I was the only person there. I found the best camp. Then left it to go look at the lighthouse. As I did so, a lone Nissan Patrol went the other way. ‘He’s going to take my spot,’ I thought. He did. I managed to turn the van around and headed back and had to be content with second best camp spot. Maybe third.

It was then that I started to get text messages from Scott Mason, the editor of our print title Pat Callinan’s 4X4 Adventures, about the aurora. The Southern Lights. I got a lot of messages and then a tutorial about taking pics and lots of videos about solar activity and before long I found myself outside following direction from my colleague in the warmth of his house well to my north as I trudged about in the wind looking for gaps in the cloud. Actually, it was fun and I learnt stuff, but saw no aurora. I should have been on the south side – the lighthouse side.

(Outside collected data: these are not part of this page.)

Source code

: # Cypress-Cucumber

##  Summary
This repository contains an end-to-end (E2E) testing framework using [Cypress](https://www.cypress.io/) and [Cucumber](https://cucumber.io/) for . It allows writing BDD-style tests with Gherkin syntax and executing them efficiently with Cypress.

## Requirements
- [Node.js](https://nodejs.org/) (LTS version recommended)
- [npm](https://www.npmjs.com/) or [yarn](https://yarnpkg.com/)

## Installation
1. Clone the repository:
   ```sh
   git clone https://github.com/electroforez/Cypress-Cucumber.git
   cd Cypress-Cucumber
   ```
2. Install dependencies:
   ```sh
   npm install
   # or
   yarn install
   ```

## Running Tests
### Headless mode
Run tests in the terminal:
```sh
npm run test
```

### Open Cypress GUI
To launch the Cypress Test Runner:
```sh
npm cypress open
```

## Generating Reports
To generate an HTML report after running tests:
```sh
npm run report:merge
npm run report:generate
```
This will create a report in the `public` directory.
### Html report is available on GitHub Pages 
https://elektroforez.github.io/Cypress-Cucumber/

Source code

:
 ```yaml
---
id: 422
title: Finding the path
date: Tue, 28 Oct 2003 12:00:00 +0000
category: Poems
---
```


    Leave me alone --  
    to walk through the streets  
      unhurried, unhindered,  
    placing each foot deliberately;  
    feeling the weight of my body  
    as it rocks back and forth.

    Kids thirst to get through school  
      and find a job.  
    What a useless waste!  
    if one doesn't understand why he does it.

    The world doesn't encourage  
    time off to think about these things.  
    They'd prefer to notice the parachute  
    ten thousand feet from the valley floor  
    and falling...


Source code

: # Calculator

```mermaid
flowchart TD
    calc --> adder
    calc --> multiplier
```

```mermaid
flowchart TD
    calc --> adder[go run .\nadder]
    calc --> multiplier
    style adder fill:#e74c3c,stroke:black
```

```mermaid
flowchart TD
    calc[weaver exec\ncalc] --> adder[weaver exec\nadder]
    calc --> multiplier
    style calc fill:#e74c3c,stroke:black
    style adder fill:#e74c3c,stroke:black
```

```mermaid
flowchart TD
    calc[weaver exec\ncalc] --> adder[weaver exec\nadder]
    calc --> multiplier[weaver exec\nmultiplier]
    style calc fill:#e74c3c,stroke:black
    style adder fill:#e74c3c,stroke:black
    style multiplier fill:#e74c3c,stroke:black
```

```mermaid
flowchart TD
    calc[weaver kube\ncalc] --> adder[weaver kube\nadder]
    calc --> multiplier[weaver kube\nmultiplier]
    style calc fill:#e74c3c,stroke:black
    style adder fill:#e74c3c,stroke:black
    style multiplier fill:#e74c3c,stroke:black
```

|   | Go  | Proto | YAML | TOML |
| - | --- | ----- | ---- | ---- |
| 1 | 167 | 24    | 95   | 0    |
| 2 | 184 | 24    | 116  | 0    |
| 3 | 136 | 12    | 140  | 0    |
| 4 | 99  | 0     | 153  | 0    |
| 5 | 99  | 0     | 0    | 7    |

Just after visiting the lighthouse on Bruny Island, the tipping point in my physical and mental state when I felt, wonderful

The next day, in bright sunshine, I was, and what a view. I was falling under the spell of this island. I felt my stresses slipping away. I was walking slowly. I sat and made a coffee from my van and watched the buses and cars full of tourists come and go. I set off for Cloudy Bay but never made it. I paused for a group of geese at a crossroads en route and then stopped. I jumped out of the vehicle and spent the next 15 minutes at this spot, taking pics and listening to the wind in the tall pines. I was loving it.

I then spent the rest of the afternoon in the company of Bruny Island local, Keith, in his ‘art garden’ at Sprokkelwood. It was over the fence to the left of the van. It was wonderfully pleasant and I was beginning to think I had actually found one of those places … you know, where you want to move to. It was that strong.

In the meantime, however, I really did have to leave. My next destination was to take me over to the Tasman Peninsula and to the legendary Port Arthur.